I contrasti percorrono trasversalmente
soprattutto il Pd e le organizzazioni vicine. Rendono conflittuale la
lettura della storia del Pci e di personaggi come Enrico Berlinguer e
Pietro Ingrao. Insomma, scompongono un’identità che sembrava condivisa e
oggi non lo è più. E fanno passare in secondo piano qualunque
riflessione sul merito delle riforme istituzionali. C’è un governo,
quello del segretario-premier Matteo Renzi. Ci sono i suoi ministri e la
sua classe dirigente, tutti schierati per il «sì». E poi c’è una
pletora di avversari, dentro e fuori dalla sinistra, con i quali finora
non esistono punti di dialogo: quasi fossero due fronti in guerra.

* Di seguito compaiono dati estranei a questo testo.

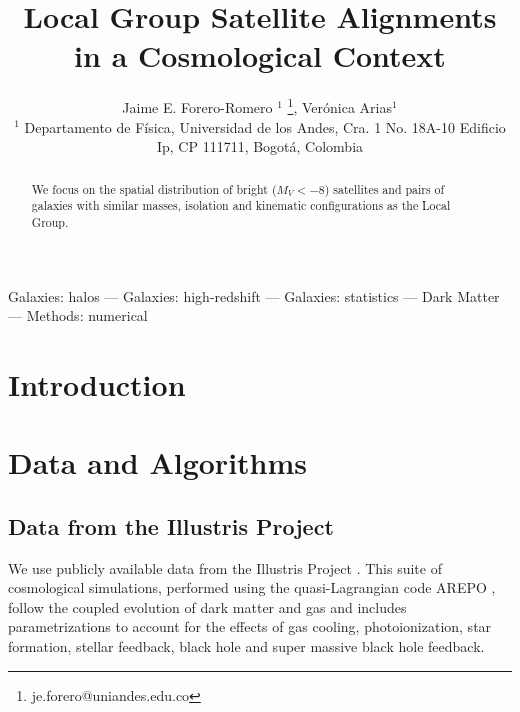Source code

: \documentclass[useAMS,usenatbib,usegraphicx]{mn2e}
\begin{document}
\title[LG satellite alignments]{
Local Group Satellite Alignments in a Cosmological Context}
\author[J.E. Forero-Romero \& V. Arias]
{Jaime E. Forero-Romero $^{1}$ \thanks{je.forero@uniandes.edu.co},
Ver\'onica Arias$^1$\\
$^1$ Departamento de F\'isica, Universidad de los Andes, Cra. 1
  No. 18A-10 Edificio Ip, CP 111711, Bogot\'a, Colombia \\
}

\maketitle

\begin{abstract}
We focus on the spatial distribution of bright ($M_V<-8$) satellites and
pairs of galaxies with similar masses, isolation and kinematic
configurations as the Local Group. 
\end{abstract}

\begin{keywords}Galaxies: halos --- Galaxies: high-redshift --- Galaxies: statistics
--- Dark Matter --- Methods: numerical 
\end{keywords}

\section{Introduction}

\section{Data and Algorithms}
\label{sec:NumericalSetup}

\subsection{Data from the Illustris Project}

We use publicly available data from the Illustris Project 
\citep{2014MNRAS.444.1518V}. 
This suite of cosmological simulations, performed using the quasi-Lagrangian
code AREPO \citep{2010MNRAS.401..791S}, follow the coupled evolution of dark 
matter and gas and includes parametrizations to account for the effects of
gas cooling, photoionization, star formation, stellar feedback, black
hole and super massive black hole feedback. 
\end{document}

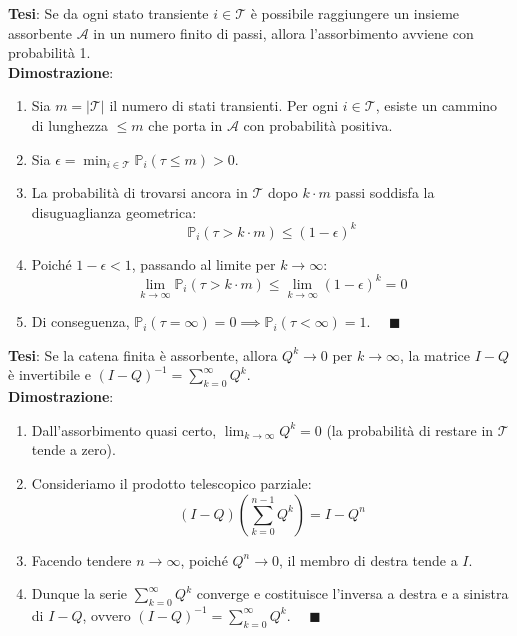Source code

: \documentclass[11pt, a4paper]{report}
\theoremstyle{plain}
\theoremstyle{definition}
\theoremstyle{remark}
\newcommand{\PP}{\mathbb{P}}
\newcommand{\1}{\mathbf{1}}
\begin{document}
\begin{lavagna}[{1. Dimostrazione: Assorbimento Quasi Certo $\PP(\tau < \infty) = 1$ in Catene Finite}]
\textbf{Tesi}: Se da ogni stato transiente $i \in \mathcal{T}$ è possibile raggiungere un insieme assorbente $\mathcal{A}$ in un numero finito di passi, allora l'assorbimento avviene con probabilità 1.\\
\textbf{Dimostrazione}:
\begin{enumerate}
    \item Sia $m = |\mathcal{T}|$ il numero di stati transienti. Per ogni $i \in \mathcal{T}$, esiste un cammino di lunghezza $\le m$ che porta in $\mathcal{A}$ con probabilità positiva.
    \item Sia $\epsilon = \min_{i \in \mathcal{T}} \PP_i(\tau \le m) > 0$.
    \item La probabilità di trovarsi ancora in $\mathcal{T}$ dopo $k \cdot m$ passi soddisfa la disuguaglianza geometrica:
    \[ \PP_i(\tau > k \cdot m) \le (1 - \epsilon)^k \]
    \item Poiché $1 - \epsilon < 1$, passando al limite per $k \to \infty$:
    \[ \lim_{k \to \infty} \PP_i(\tau > k \cdot m) \le \lim_{k \to \infty} (1-\epsilon)^k = 0 \]
    \item Di conseguenza, $\PP_i(\tau = \infty) = 0 \implies \PP_i(\tau < \infty) = 1$. $\quad \blacksquare$
\end{enumerate}
\end{lavagna}

\begin{lavagna}
\textbf{Tesi}: Se la catena finita è assorbente, allora $Q^k \to 0$ per $k \to \infty$, la matrice $I-Q$ è invertibile e $(I-Q)^{-1} = \sum_{k=0}^\infty Q^k$.\\
\textbf{Dimostrazione}:
\begin{enumerate}
    \item Dall'assorbimento quasi certo, $\lim_{k \to \infty} Q^k = 0$ (la probabilità di restare in $\mathcal{T}$ tende a zero).
    \item Consideriamo il prodotto telescopico parziale:
    \[ (I - Q) \left( \sum_{k=0}^{n-1} Q^k \right) = I - Q^n \]
    \item Facendo tendere $n \to \infty$, poiché $Q^n \to 0$, il membro di destra tende a $I$.
    \item Dunque la serie $\sum_{k=0}^\infty Q^k$ converge e costituisce l'inversa a destra e a sinistra di $I-Q$, ovvero $(I-Q)^{-1} = \sum_{k=0}^\infty Q^k$. $\quad \blacksquare$
\end{enumerate}
\end{lavagna}
\end{document}
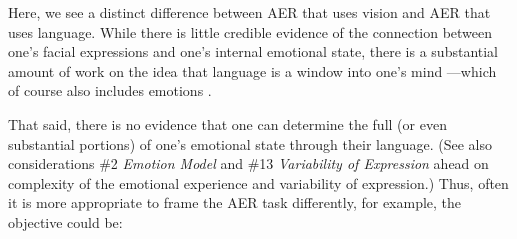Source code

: \documentclass{clv3}
\begin{document}
Here, we see a distinct difference between AER that uses vision and AER that uses language. While there is little credible evidence of the connection between one’s facial expressions and one’s internal emotional state, there is a substantial amount of work on the idea that language is a window into one’s mind \cite{chomsky1975reflections,lakoff2008women,pinker2007stuff}---which of course also includes emotions \cite{bamberg1997language,wiebe2005annotating,tausczik2010psychological}.

That said, %
there is no evidence that
one can determine the full (or even substantial portions) of one's emotional state through their language. (See also considerations \#2 \textit{Emotion Model} and \#13 \textit{Variability of Expression} ahead on complexity of the emotional experience and variability of expression.)
Thus, often it is more appropriate to frame the AER task differently, for example, the objective could be:\\[-20pt]
\end{document}
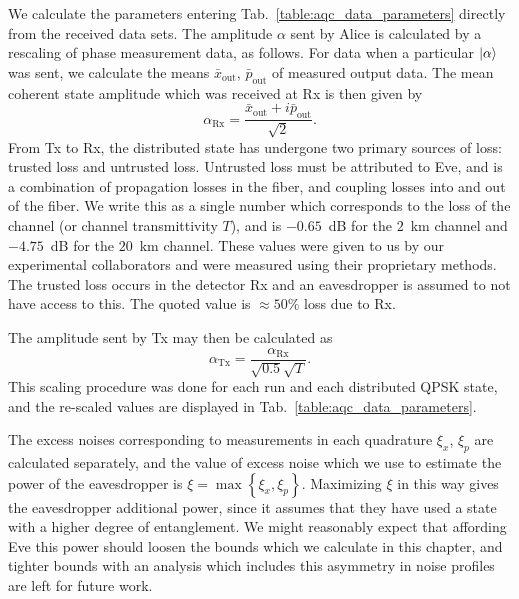 We calculate the parameters entering Tab.~\ref{table:aqc_data_parameters} directly from the received data sets. The amplitude $\alpha$ sent by Alice is calculated by a rescaling of phase measurement data, as follows. For data when a particular $\ket{\alpha}$ was sent, we calculate the means $\bar{x}_{\text{out}}$, $\bar{p}_{\text{out}}$ of measured output data. The mean coherent state amplitude which was received at Rx is then given by 
\begin{equation}
\alpha_{\text{Rx}} = \frac{\bar{x}_{\text{out}} + i \bar{p}_{\text{out}}}{\sqrt{2}}.
\end{equation}
From Tx to Rx, the distributed state has undergone two primary sources of loss: trusted loss and untrusted loss. Untrusted loss must be attributed to Eve, and is a combination of propagation losses in the fiber, and coupling losses into and out of the fiber.  We write this as a single number which corresponds to the loss of the channel (or channel transmittivity $T$), and is $-0.65$~dB for the $2$~km channel and $-4.75$~dB for the $20$~km channel. These values were given to us by our experimental collaborators and were measured using their proprietary methods. The trusted loss occurs in the detector Rx and an eavesdropper is assumed to not have access to this. The quoted value is $\approx 50\%$ loss due to Rx.

The amplitude sent by Tx may then be calculated as
\begin{equation}
\alpha_{\text{Tx}} = \frac{\alpha_{\text{Rx}}}{\sqrt{0.5} \sqrt{T}}.
\end{equation}
This scaling procedure was done for each run and each distributed QPSK state, and the re-scaled values are displayed in Tab.~\ref{table:aqc_data_parameters}.

The excess noises corresponding to measurements in each quadrature $\xi_x$, $\xi_p$ are calculated separately, and the value of excess noise which we use to estimate the power of the eavesdropper is $\xi = \max \left\{\xi_x, \xi_p\right\}$. Maximizing $\xi$ in this way gives the eavesdropper additional power, since it assumes that they have used a state with a higher degree of entanglement. We might reasonably expect that affording Eve this power should loosen the bounds which we calculate in this chapter, and tighter bounds with an analysis which includes this asymmetry in noise profiles are left for future work.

Affiora il rischio concreto di una delegittimazione, se non di una
demonizzazione reciproca. L’ex capo dello Stato, Giorgio Napolitano,
invoca «sobrietà» e avverte che non si può rinviare ancora. Ma viene
attaccato in quanto difensore delle riforme; e insultato dalla destra
come «puparo» di Palazzo Chigi per averle promosse e spinte finché è
stato al Quirinale. Il capogruppo del Pd al Senato, Luigi Zanda, ricorda
a Forza Italia di essere stata sostenitrice della rielezione di
Napolitano nel 2013. Dunque, «prima di attaccarlo in modo scomposto e
volgare», afferma, «un po’ di memoria non guasterebbe». Ma le sbavature
si registrano su entrambi i fronti referendari. Le accuse di usare
strumentalmente la storia della sinistra e la Costituzione rimbalzano da
una parte all’altra. Il tentativo degli avversari del governo è di
presentare come demolitori della Carta fondamentale quanti voteranno
«sì»; e suoi difensori chi dirà «no». I fautori della riforma ribattono
che difendere lo status quo significa lasciare l’Italia nella «palude»;
condannarla all’immobilismo di un sistema che non funziona; e
screditarla agli occhi dell’Europa.
Sono tutte posizioni che
spesso prescindono da un’informazione corretta sul contenuto.
L’alternativa è tra «cambio» e «conservazione», tra «libertà» e
«regime»: di fatto, una discussione ideologica. La lite nel Pd sul modo
in cui si schiereranno i partigiani dell’Anpi riflette bene questa
deriva. E infatti sta diventando surreale. La polemica è anche
emblematica, però, di un nervosismo diffuso che promette solo di
esasperare i toni. C’è da augurarsi che dopo le Amministrative si
cominci a discutere con più equilibrio, per permettere scelte non
inquinate dalla faziosità.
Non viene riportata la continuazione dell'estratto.